• **Material to process**:
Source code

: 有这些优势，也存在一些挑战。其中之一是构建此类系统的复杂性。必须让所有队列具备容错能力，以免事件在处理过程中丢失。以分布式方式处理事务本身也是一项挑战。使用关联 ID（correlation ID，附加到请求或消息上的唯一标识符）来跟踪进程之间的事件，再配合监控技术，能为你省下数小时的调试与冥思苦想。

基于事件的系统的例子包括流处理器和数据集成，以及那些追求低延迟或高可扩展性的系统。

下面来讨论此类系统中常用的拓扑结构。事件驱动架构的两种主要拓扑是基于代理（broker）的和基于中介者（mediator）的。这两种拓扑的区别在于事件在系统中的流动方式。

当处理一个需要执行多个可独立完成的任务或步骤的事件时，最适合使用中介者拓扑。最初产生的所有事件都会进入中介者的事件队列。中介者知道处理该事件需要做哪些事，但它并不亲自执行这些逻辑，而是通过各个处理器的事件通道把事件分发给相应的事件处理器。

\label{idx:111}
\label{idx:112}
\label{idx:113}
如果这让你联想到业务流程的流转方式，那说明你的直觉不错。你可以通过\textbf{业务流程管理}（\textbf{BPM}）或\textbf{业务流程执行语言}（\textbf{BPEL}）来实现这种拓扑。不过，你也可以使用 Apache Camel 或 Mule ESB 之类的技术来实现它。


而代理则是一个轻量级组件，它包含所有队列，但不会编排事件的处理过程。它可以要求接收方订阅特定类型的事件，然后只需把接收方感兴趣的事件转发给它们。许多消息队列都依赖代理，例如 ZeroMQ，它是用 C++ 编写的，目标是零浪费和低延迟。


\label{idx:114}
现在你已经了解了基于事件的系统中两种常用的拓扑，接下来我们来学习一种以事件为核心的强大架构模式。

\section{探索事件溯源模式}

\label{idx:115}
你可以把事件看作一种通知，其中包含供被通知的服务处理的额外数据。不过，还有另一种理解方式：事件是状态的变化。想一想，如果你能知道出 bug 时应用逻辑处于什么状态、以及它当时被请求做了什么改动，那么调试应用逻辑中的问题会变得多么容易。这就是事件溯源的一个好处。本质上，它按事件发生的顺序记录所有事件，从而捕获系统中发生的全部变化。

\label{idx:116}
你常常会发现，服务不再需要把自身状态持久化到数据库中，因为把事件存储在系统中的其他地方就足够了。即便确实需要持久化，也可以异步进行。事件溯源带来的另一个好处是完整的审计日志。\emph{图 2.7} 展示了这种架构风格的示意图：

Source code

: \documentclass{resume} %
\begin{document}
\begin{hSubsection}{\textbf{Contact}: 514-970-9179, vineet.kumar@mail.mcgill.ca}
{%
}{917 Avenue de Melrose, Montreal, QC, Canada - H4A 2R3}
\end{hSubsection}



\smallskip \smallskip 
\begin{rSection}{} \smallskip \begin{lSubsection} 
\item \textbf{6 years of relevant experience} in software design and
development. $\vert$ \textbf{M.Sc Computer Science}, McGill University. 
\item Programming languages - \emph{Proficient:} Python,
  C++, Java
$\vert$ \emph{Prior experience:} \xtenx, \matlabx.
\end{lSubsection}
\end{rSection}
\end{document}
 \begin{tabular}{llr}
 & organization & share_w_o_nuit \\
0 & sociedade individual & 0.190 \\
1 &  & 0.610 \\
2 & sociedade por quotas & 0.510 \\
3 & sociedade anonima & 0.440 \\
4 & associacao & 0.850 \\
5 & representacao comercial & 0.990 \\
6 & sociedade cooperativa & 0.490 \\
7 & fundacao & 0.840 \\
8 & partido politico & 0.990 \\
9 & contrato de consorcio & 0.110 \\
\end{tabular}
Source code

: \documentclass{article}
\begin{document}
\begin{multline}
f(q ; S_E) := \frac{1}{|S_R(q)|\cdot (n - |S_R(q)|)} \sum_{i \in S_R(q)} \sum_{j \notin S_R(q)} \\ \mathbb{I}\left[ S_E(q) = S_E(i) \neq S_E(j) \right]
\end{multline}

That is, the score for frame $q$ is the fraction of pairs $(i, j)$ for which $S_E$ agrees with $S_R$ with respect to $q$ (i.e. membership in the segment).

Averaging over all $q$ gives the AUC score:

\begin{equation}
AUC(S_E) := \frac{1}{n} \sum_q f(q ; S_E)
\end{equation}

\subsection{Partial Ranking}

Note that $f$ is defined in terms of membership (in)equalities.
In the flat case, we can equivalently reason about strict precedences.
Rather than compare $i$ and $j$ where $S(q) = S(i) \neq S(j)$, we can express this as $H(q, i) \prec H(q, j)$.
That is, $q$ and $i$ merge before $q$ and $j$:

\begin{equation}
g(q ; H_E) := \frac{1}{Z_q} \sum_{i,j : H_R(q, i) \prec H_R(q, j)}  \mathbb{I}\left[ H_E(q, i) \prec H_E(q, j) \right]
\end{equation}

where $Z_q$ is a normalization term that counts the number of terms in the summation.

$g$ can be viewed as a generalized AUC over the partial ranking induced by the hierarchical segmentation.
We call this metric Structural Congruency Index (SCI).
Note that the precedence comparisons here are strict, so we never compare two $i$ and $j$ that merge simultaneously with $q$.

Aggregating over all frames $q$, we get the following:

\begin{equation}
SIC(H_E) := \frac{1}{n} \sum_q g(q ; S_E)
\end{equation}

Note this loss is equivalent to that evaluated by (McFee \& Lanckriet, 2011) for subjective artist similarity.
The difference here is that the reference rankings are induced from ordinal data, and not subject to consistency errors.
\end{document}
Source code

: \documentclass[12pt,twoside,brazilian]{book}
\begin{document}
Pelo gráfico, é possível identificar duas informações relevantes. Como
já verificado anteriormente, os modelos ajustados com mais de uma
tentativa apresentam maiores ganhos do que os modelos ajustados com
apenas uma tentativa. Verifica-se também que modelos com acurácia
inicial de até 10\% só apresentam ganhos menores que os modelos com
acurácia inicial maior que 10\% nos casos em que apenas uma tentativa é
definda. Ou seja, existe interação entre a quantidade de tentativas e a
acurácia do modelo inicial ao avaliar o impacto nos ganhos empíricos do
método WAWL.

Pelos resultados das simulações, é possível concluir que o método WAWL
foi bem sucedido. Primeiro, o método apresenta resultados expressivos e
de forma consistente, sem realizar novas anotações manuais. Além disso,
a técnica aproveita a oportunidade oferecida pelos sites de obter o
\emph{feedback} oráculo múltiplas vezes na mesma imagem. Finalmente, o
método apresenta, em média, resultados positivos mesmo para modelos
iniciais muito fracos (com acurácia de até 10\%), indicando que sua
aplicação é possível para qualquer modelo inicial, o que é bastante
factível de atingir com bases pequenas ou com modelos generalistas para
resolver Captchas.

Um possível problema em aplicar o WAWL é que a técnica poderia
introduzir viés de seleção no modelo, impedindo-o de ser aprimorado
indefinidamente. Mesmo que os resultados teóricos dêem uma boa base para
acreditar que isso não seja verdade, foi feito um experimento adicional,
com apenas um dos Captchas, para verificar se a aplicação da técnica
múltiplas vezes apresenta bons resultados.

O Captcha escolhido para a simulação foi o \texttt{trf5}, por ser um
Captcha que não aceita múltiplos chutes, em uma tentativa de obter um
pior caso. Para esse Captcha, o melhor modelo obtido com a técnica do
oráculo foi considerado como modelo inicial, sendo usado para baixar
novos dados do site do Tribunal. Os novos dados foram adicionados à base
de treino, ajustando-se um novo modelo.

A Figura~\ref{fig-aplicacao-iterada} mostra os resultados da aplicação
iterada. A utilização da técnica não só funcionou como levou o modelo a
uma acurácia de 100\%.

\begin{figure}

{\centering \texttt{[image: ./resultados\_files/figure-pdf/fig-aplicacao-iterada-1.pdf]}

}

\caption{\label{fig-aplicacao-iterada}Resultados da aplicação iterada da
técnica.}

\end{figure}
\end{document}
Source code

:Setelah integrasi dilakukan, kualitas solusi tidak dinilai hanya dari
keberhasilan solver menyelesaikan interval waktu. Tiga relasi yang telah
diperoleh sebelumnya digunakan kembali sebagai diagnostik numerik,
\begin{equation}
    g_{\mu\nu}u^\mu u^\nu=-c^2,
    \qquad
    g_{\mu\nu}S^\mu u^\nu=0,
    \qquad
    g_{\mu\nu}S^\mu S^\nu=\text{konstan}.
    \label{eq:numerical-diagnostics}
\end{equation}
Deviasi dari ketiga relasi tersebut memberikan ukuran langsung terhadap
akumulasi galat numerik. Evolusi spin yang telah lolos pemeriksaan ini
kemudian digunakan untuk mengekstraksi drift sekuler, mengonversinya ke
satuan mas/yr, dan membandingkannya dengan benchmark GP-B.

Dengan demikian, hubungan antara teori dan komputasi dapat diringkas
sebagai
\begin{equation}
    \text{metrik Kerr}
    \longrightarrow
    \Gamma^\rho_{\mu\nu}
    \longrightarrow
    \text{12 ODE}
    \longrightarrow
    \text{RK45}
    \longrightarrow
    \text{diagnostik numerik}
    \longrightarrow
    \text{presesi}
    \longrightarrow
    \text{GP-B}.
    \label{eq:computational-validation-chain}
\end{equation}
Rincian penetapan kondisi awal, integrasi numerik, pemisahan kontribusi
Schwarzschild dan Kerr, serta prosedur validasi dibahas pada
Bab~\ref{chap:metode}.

• **The task**: Using the listing above, say how many of its lines contain the string "documentclass", giving nothing but the figure.

• **Task output**: 3